[ 
https://issues.apache.org/jira/browse/CSV-323?page=com.atlassian.jira.plugin.system.issuetabpanels:all-tabpanel
 ]

Ruiqi Dong updated CSV-323:
---------------------------
    Description: 
*Summary*
ExtendedBufferedReader maintains internal byte-tracking state, and CSVParser 
later uses that state when it creates CSVRecord instances.

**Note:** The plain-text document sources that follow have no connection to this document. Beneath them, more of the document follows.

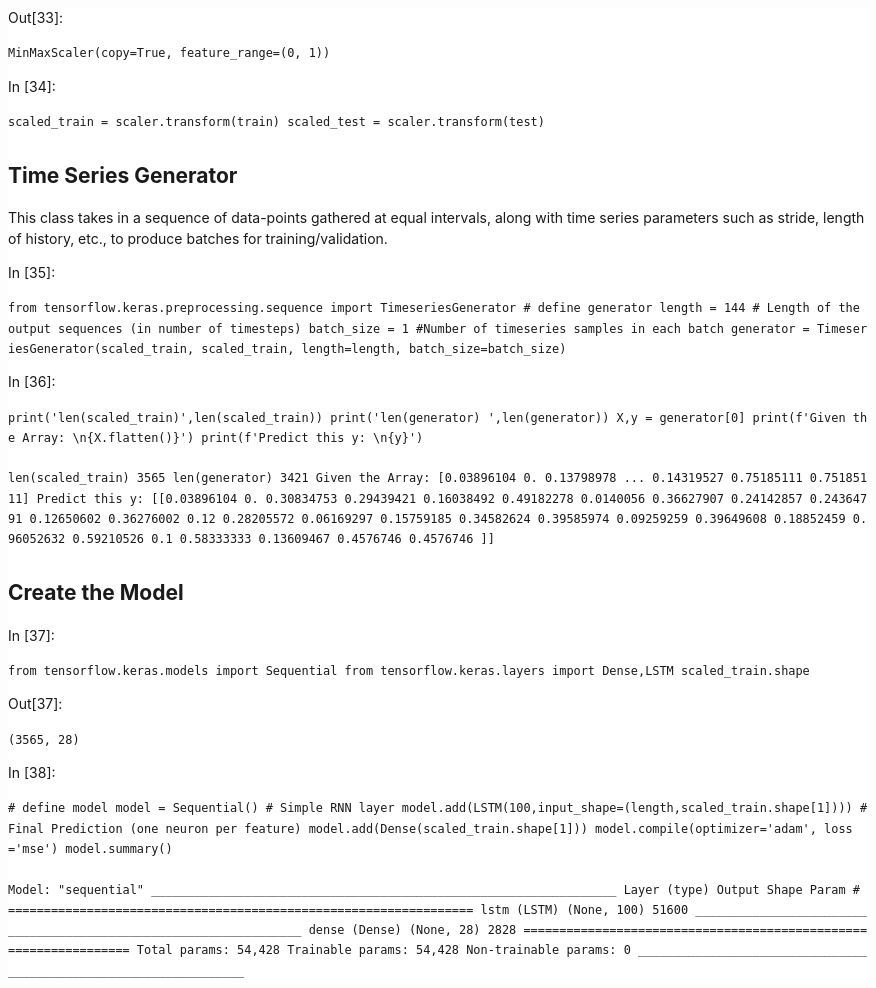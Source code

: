 Out\[33\]:

    MinMaxScaler(copy=True, feature_range=(0, 1))

In \[34\]:

    scaled_train = scaler.transform(train) scaled_test = scaler.transform(test) 

## Time Series Generator[](https://www.kaggle.com/bulentsiyah/time-series-forecasting-and-analysis-part-2/#Time-Series-Generator)

This class takes in a sequence of data-points gathered at equal intervals, along with time series parameters such as stride, length of history, etc., to produce batches for training/validation.

In \[35\]:

    from tensorflow.keras.preprocessing.sequence import TimeseriesGenerator # define generator length = 144 # Length of the output sequences (in number of timesteps) batch_size = 1 #Number of timeseries samples in each batch generator = TimeseriesGenerator(scaled_train, scaled_train, length=length, batch_size=batch_size) 

In \[36\]:

    print('len(scaled_train)',len(scaled_train)) print('len(generator) ',len(generator)) X,y = generator[0] print(f'Given the Array: \n{X.flatten()}') print(f'Predict this y: \n{y}') 

    len(scaled_train) 3565 len(generator) 3421 Given the Array: [0.03896104 0. 0.13798978 ... 0.14319527 0.75185111 0.75185111] Predict this y: [[0.03896104 0. 0.30834753 0.29439421 0.16038492 0.49182278 0.0140056 0.36627907 0.24142857 0.24364791 0.12650602 0.36276002 0.12 0.28205572 0.06169297 0.15759185 0.34582624 0.39585974 0.09259259 0.39649608 0.18852459 0.96052632 0.59210526 0.1 0.58333333 0.13609467 0.4576746 0.4576746 ]] 

## Create the Model[](https://www.kaggle.com/bulentsiyah/time-series-forecasting-and-analysis-part-2/#Create-the-Model)

In \[37\]:

    from tensorflow.keras.models import Sequential from tensorflow.keras.layers import Dense,LSTM scaled_train.shape 

Out\[37\]:

    (3565, 28)

In \[38\]:

    # define model model = Sequential() # Simple RNN layer model.add(LSTM(100,input_shape=(length,scaled_train.shape[1]))) # Final Prediction (one neuron per feature) model.add(Dense(scaled_train.shape[1])) model.compile(optimizer='adam', loss='mse') model.summary() 

    Model: "sequential" _________________________________________________________________ Layer (type) Output Shape Param # ================================================================= lstm (LSTM) (None, 100) 51600 _________________________________________________________________ dense (Dense) (None, 28) 2828 ================================================================= Total params: 54,428 Trainable params: 54,428 Non-trainable params: 0 _________________________________________________________________ 
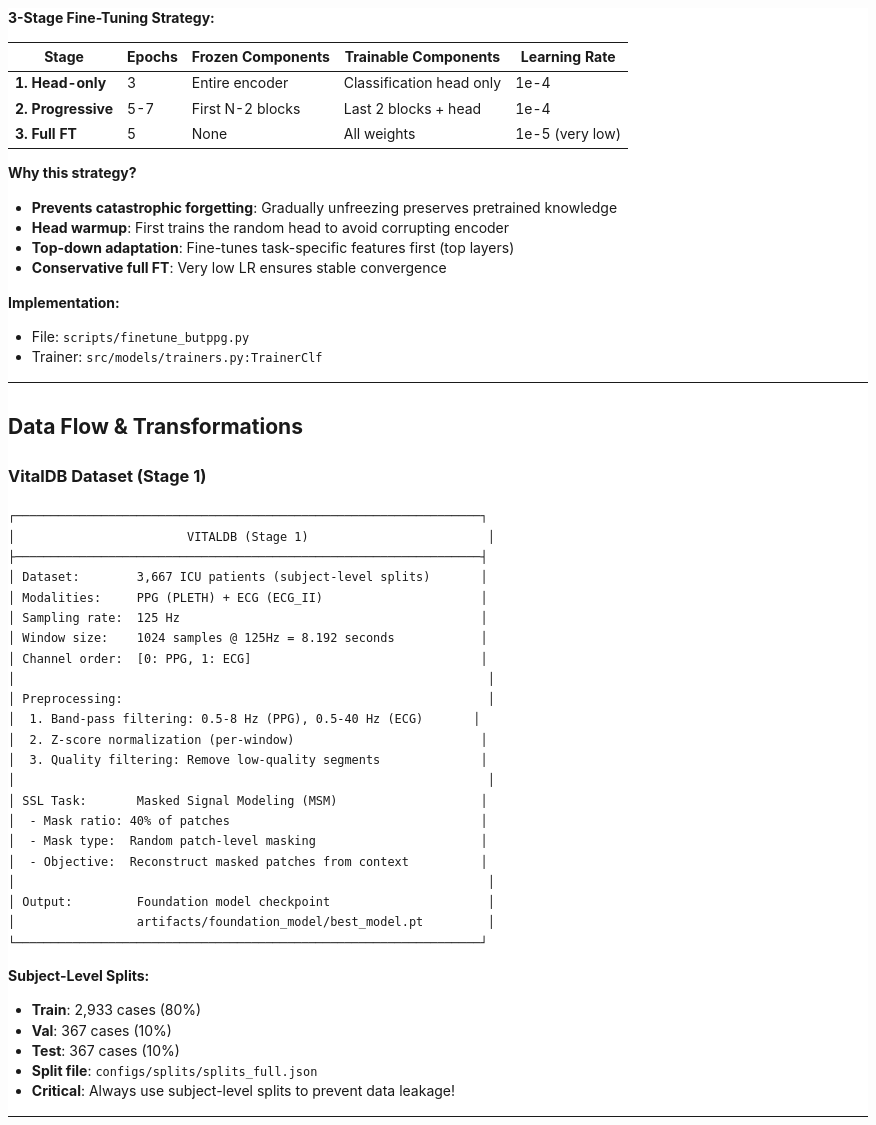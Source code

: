 **3-Stage Fine-Tuning Strategy:**

| Stage | Epochs | Frozen Components | Trainable Components | Learning Rate |
|-------|--------|-------------------|---------------------|---------------|
| **1. Head-only** | 3 | Entire encoder | Classification head only | 1e-4 |
| **2. Progressive** | 5-7 | First N-2 blocks | Last 2 blocks + head | 1e-4 |
| **3. Full FT** | 5 | None | All weights | 1e-5 (very low) |

**Why this strategy?**
- **Prevents catastrophic forgetting**: Gradually unfreezing preserves pretrained knowledge
- **Head warmup**: First trains the random head to avoid corrupting encoder
- **Top-down adaptation**: Fine-tunes task-specific features first (top layers)
- **Conservative full FT**: Very low LR ensures stable convergence

**Implementation:**
- File: `scripts/finetune_butppg.py`
- Trainer: `src/models/trainers.py:TrainerClf`

---

## Data Flow & Transformations

### VitalDB Dataset (Stage 1)

```
┌─────────────────────────────────────────────────────────────────┐
│                        VITALDB (Stage 1)                         │
├─────────────────────────────────────────────────────────────────┤
│ Dataset:        3,667 ICU patients (subject-level splits)       │
│ Modalities:     PPG (PLETH) + ECG (ECG_II)                      │
│ Sampling rate:  125 Hz                                          │
│ Window size:    1024 samples @ 125Hz = 8.192 seconds            │
│ Channel order:  [0: PPG, 1: ECG]                                │
│                                                                  │
│ Preprocessing:                                                   │
│  1. Band-pass filtering: 0.5-8 Hz (PPG), 0.5-40 Hz (ECG)       │
│  2. Z-score normalization (per-window)                          │
│  3. Quality filtering: Remove low-quality segments              │
│                                                                  │
│ SSL Task:       Masked Signal Modeling (MSM)                    │
│  - Mask ratio: 40% of patches                                   │
│  - Mask type:  Random patch-level masking                       │
│  - Objective:  Reconstruct masked patches from context          │
│                                                                  │
│ Output:         Foundation model checkpoint                      │
│                 artifacts/foundation_model/best_model.pt         │
└─────────────────────────────────────────────────────────────────┘
```

**Subject-Level Splits:**
- **Train**: 2,933 cases (80%)
- **Val**: 367 cases (10%)
- **Test**: 367 cases (10%)
- **Split file**: `configs/splits/splits_full.json`
- **Critical**: Always use subject-level splits to prevent data leakage!

---
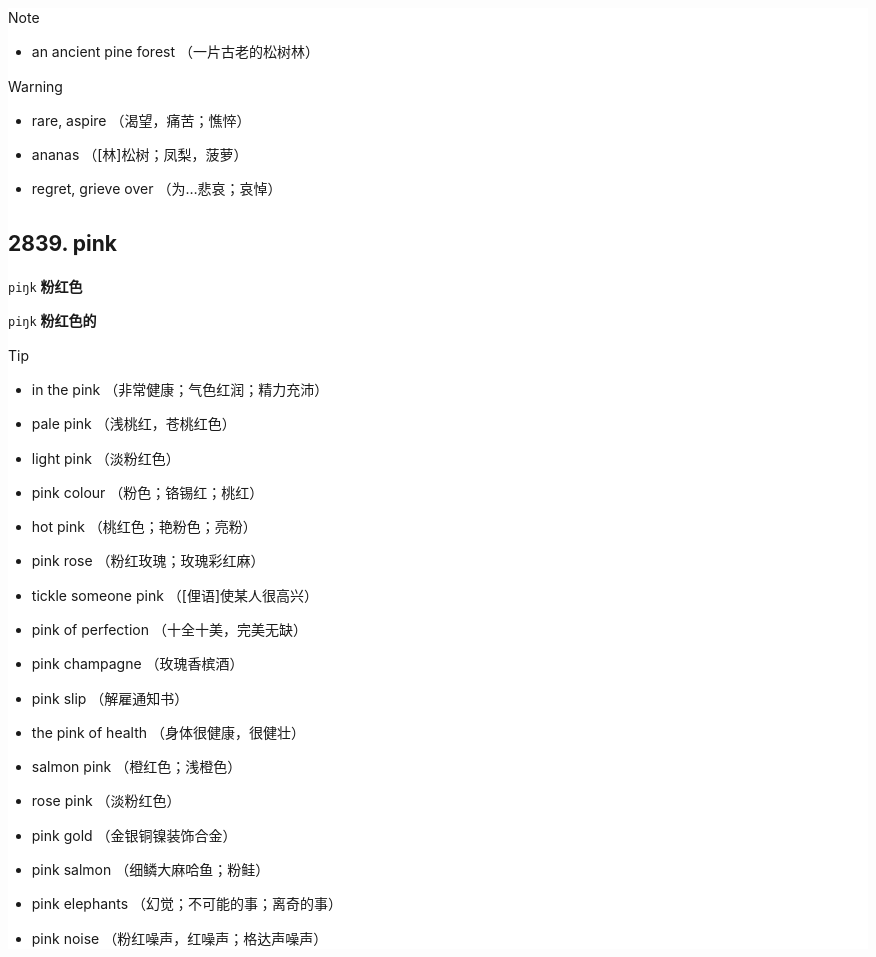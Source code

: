 > [!NOTE]
>
> - an ancient pine forest （一片古老的松树林）
>

> [!WARNING]
>
> - rare, aspire （渴望，痛苦；憔悴）
>
> - ananas （[林]松树；凤梨，菠萝）
>
> - regret, grieve over （为…悲哀；哀悼）
>

## 2839. pink

`piŋk`  **粉红色**

`piŋk`  **粉红色的**

> [!TIP]
>
> - in the pink （非常健康；气色红润；精力充沛）
>
> - pale pink （浅桃红，苍桃红色）
>
> - light pink （淡粉红色）
>
> - pink colour （粉色；铬锡红；桃红）
>
> - hot pink （桃红色；艳粉色；亮粉）
>
> - pink rose （粉红玫瑰；玫瑰彩红麻）
>
> - tickle someone pink （[俚语]使某人很高兴）
>
> - pink of perfection （十全十美，完美无缺）
>
> - pink champagne （玫瑰香槟酒）
>
> - pink slip （解雇通知书）
>
> - the pink of health （身体很健康，很健壮）
>
> - salmon pink （橙红色；浅橙色）
>
> - rose pink （淡粉红色）
>
> - pink gold （金银铜镍装饰合金）
>
> - pink salmon （细鳞大麻哈鱼；粉鲑）
>
> - pink elephants （幻觉；不可能的事；离奇的事）
>
> - pink noise （粉红噪声，红噪声；格达声噪声）
>
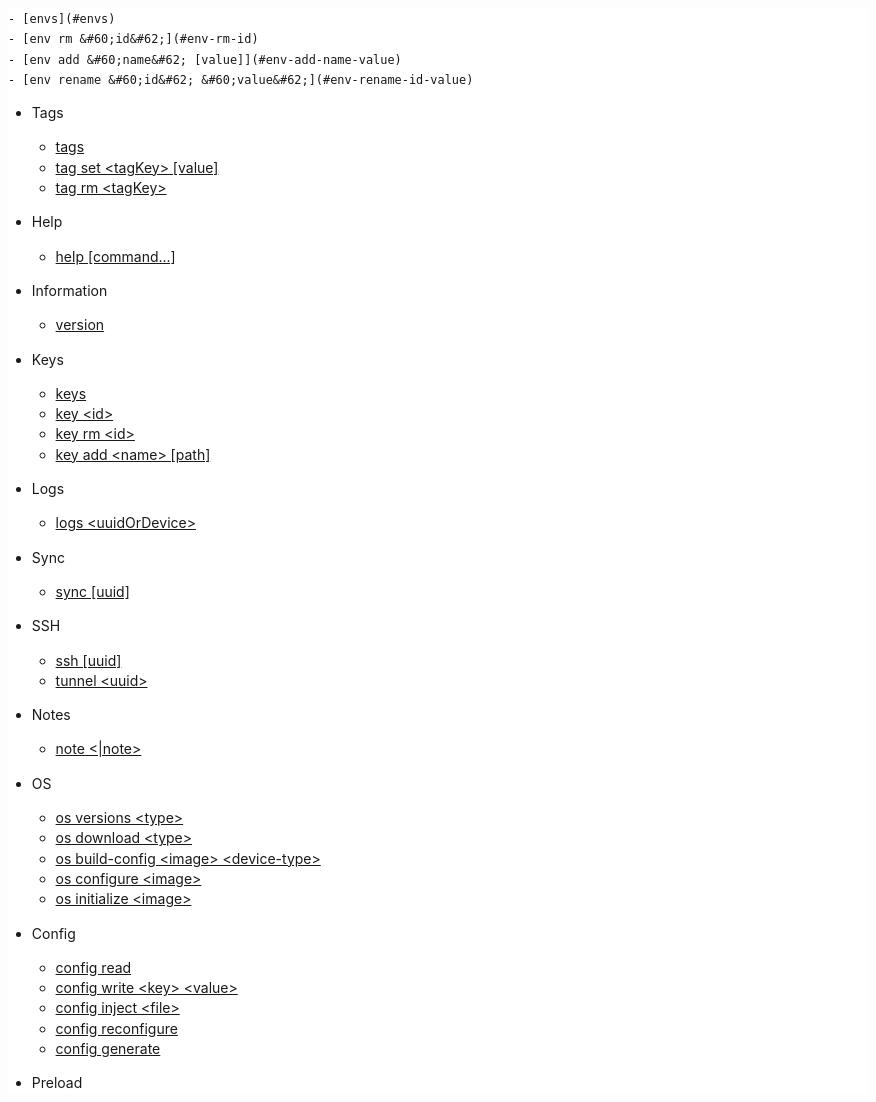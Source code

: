 	- [envs](#envs)
	- [env rm &#60;id&#62;](#env-rm-id)
	- [env add &#60;name&#62; [value]](#env-add-name-value)
	- [env rename &#60;id&#62; &#60;value&#62;](#env-rename-id-value)

- Tags

	- [tags](#tags)
	- [tag set &#60;tagKey&#62; [value]](#tag-set-tagkey-value)
	- [tag rm &#60;tagKey&#62;](#tag-rm-tagkey)

- Help

	- [help [command...]](#help-command)

- Information

	- [version](#version)

- Keys

	- [keys](#keys)
	- [key &#60;id&#62;](#key-id)
	- [key rm &#60;id&#62;](#key-rm-id)
	- [key add &#60;name&#62; [path]](#key-add-name-path)

- Logs

	- [logs &#60;uuidOrDevice&#62;](#logs-uuidordevice)

- Sync

	- [sync [uuid]](#sync-uuid)

- SSH

	- [ssh [uuid]](#ssh-uuid)
	- [tunnel &#60;uuid&#62;](#tunnel-uuid)

- Notes

	- [note &#60;|note&#62;](#note-note)

- OS

	- [os versions &#60;type&#62;](#os-versions-type)
	- [os download &#60;type&#62;](#os-download-type)
	- [os build-config &#60;image&#62; &#60;device-type&#62;](#os-build-config-image-device-type)
	- [os configure &#60;image&#62;](#os-configure-image)
	- [os initialize &#60;image&#62;](#os-initialize-image)

- Config

	- [config read](#config-read)
	- [config write &#60;key&#62; &#60;value&#62;](#config-write-key-value)
	- [config inject &#60;file&#62;](#config-inject-file)
	- [config reconfigure](#config-reconfigure)
	- [config generate](#config-generate)

- Preload
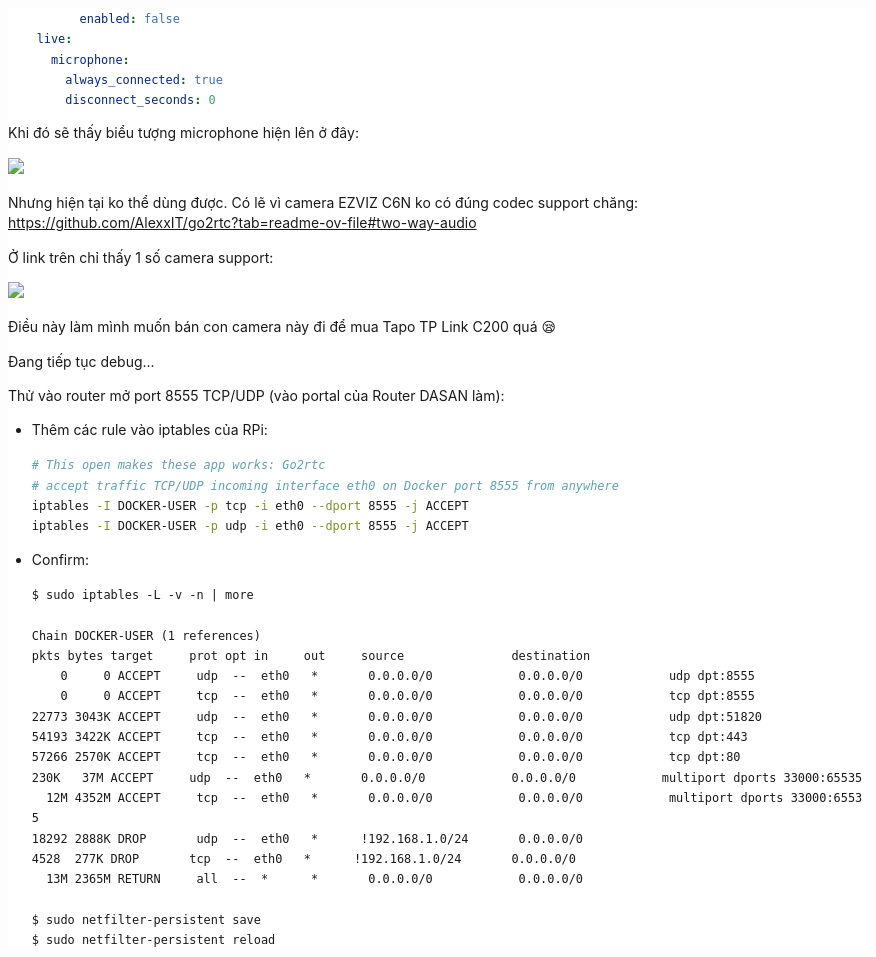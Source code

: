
 ```yml
          enabled: false
    live:
      microphone:
        always_connected: true
        disconnect_seconds: 0
```

Khi đó sẽ thấy biểu tượng microphone hiện lên ở đây:

![](https://d32yh8fbac5ivo.cloudfront.net/static/images/hass-frigate-go2rtc-display-microphone.jpg)

Nhưng hiện tại ko thể dùng được. Có lẽ vì camera EZVIZ C6N ko có đúng codec support chăng:
https://github.com/AlexxIT/go2rtc?tab=readme-ov-file#two-way-audio

Ở link trên chỉ thấy 1 số camera support:

![](https://d32yh8fbac5ivo.cloudfront.net/static/images/go2rtc-support-2ways-audio.jpg)

Điều này làm mình muốn bán con camera này đi để mua Tapo TP Link C200 quá 😪

Đang tiếp tục debug...

Thử vào router mở port 8555 TCP/UDP (vào portal của Router DASAN làm):

- Thêm các rule vào iptables của RPi: 

  ```sh
  # This open makes these app works: Go2rtc
  # accept traffic TCP/UDP incoming interface eth0 on Docker port 8555 from anywhere
  iptables -I DOCKER-USER -p tcp -i eth0 --dport 8555 -j ACCEPT
  iptables -I DOCKER-USER -p udp -i eth0 --dport 8555 -j ACCEPT
  ```

- Confirm:

  ```
  $ sudo iptables -L -v -n | more

  Chain DOCKER-USER (1 references)
  pkts bytes target     prot opt in     out     source               destination
      0     0 ACCEPT     udp  --  eth0   *       0.0.0.0/0            0.0.0.0/0            udp dpt:8555
      0     0 ACCEPT     tcp  --  eth0   *       0.0.0.0/0            0.0.0.0/0            tcp dpt:8555
  22773 3043K ACCEPT     udp  --  eth0   *       0.0.0.0/0            0.0.0.0/0            udp dpt:51820
  54193 3422K ACCEPT     tcp  --  eth0   *       0.0.0.0/0            0.0.0.0/0            tcp dpt:443
  57266 2570K ACCEPT     tcp  --  eth0   *       0.0.0.0/0            0.0.0.0/0            tcp dpt:80
  230K   37M ACCEPT     udp  --  eth0   *       0.0.0.0/0            0.0.0.0/0            multiport dports 33000:65535
    12M 4352M ACCEPT     tcp  --  eth0   *       0.0.0.0/0            0.0.0.0/0            multiport dports 33000:65535
  18292 2888K DROP       udp  --  eth0   *      !192.168.1.0/24       0.0.0.0/0
  4528  277K DROP       tcp  --  eth0   *      !192.168.1.0/24       0.0.0.0/0
    13M 2365M RETURN     all  --  *      *       0.0.0.0/0            0.0.0.0/0

  $ sudo netfilter-persistent save
  $ sudo netfilter-persistent reload

  ```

In the tested scenario below, the byte position of the second record is 
reported incorrectly. With the input 'aa[|]bb\ncc[|]dd\n' and the delimiter 
"[|]", the second record starts at byte offset 8, but the parser reports byte 
offset 6.
 
*Affected Code*
Files:
 * src/main/java/org/apache/commons/csv/ExtendedBufferedReader.java
 * src/main/java/org/apache/commons/csv/Lexer.java
 * src/main/java/org/apache/commons/csv/CSVParser.java

{code:java}
@Override
public int read(final char[] buf, final int offset, final int length) throws 
IOException {
    if (length == 0) {
        return 0;
    }
    final int len = super.read(buf, offset, length);
    if (len > 0) {
        ...
        lastChar = buf[offset + len - 1];
    } else if (len == EOF) {
        lastChar = EOF;
    }
    position += len;
    return len;
} {code}
{code:java}
boolean isDelimiter(final int ch) throws IOException {
    ...
    final int count = reader.read(delimiterBuf, 0, delimiterBuf.length);
    isLastTokenDelimiter = count != EOF;
    return isLastTokenDelimiter;
} {code}
{code:java}
final long startBytePosition = lexer.getBytesRead() + characterOffset;
...
result = new CSVRecord(this, recordList.toArray(Constants.EMPTY_STRING_ARRAY),
        Objects.toString(sb, null), recordNumber, startCharPosition, 
startBytePosition); {code}
*Reproducer*
Add the following test to 
src/test/java/org/apache/commons/csv/CSVParserTest.java:
{code:java}
@Test
void testBytePositionWithTrackBytesAndMultiCharacterDelimiter() throws 
IOException {
    final String code = "aa[|]bb\ncc[|]dd\n";
    final CSVFormat format = 
CSVFormat.DEFAULT.builder().setDelimiter("[|]").get();
    try (CSVParser parser = CSVParser.builder()
            .setReader(new StringReader(code))
            .setFormat(format)
            .setCharset(StandardCharsets.UTF_8)
            .setTrackBytes(true)
            .get()) {
        final Iterator<CSVRecord> it = parser.iterator();
        final CSVRecord first = it.next();
        final CSVRecord second = it.next();

        assertEquals(0, first.getBytePosition());
        assertEquals(8, second.getBytePosition());
    }
}{code}
Run:
{code:java}
mvn -q 
-Dtest=org.apache.commons.csv.CSVParserTest#testBytePositionWithTrackBytesAndMultiCharacterDelimiter
 test {code}
 

Expected behavior:
 # the first record starts at byte offset `0`
 # the second record should start at byte offset `8`

because the prefix "aa[|]bb\n" is exactly 8 ASCII bytes long.

 

In the tested scenario: 
 # byte tracking is explicitly enabled,
 # the parser successfully returns both records,
 # but the second record receives the wrong byte offset.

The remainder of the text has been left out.